## EXERCISE MATERIAL:
<<<<

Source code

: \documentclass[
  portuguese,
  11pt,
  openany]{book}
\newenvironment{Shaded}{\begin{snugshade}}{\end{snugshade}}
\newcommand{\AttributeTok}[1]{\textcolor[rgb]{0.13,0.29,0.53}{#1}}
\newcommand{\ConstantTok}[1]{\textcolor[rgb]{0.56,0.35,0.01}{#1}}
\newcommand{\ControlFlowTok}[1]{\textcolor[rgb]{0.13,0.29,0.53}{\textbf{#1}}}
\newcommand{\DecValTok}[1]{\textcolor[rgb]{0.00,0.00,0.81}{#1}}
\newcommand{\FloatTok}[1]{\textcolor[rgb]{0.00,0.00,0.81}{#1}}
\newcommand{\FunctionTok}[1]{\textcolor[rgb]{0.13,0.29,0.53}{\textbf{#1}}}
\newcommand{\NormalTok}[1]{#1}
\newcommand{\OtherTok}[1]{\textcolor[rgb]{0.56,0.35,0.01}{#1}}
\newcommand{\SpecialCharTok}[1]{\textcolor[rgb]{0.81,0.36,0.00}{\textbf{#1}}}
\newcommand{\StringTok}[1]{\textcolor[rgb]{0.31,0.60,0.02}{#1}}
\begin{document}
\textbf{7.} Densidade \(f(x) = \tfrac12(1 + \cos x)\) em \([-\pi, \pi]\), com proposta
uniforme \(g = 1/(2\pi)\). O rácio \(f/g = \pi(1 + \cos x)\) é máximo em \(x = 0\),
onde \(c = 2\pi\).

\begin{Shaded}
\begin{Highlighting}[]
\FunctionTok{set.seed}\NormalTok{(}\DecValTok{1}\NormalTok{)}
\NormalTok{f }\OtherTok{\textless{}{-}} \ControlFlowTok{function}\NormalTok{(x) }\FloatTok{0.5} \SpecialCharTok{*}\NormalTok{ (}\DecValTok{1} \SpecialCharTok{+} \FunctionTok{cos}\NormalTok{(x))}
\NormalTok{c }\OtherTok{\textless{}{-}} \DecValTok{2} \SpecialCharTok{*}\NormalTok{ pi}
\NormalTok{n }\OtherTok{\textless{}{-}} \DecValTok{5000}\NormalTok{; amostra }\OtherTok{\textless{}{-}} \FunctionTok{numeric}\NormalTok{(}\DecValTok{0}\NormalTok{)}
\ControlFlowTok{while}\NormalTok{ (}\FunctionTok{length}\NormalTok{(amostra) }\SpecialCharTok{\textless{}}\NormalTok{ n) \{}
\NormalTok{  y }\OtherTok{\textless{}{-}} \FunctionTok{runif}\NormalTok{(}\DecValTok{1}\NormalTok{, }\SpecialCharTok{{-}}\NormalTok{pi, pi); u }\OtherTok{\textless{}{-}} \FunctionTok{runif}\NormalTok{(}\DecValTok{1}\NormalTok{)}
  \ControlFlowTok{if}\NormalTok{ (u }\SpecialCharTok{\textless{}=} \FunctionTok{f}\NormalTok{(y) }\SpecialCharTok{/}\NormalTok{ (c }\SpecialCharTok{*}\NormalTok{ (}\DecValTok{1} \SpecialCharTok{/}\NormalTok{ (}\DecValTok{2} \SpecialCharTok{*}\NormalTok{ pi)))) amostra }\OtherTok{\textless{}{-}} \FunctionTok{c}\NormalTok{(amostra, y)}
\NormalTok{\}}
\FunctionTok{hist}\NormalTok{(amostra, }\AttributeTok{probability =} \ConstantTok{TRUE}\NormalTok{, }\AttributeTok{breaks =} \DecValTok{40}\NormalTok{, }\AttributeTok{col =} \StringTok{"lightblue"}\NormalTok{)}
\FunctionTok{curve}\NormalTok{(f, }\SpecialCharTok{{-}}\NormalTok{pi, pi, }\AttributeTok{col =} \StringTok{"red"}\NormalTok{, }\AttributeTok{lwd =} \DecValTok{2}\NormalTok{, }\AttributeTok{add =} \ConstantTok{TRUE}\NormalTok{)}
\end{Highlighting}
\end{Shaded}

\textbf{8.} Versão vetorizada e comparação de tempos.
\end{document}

>>>>

## YOUR TASK:
Return exactly what appears in the records from the line with "comparação de tempos." through the final line, and nothing else.

## TASK RESULT:
\textbf{8.} Versão vetorizada e comparação de tempos.
\end{document}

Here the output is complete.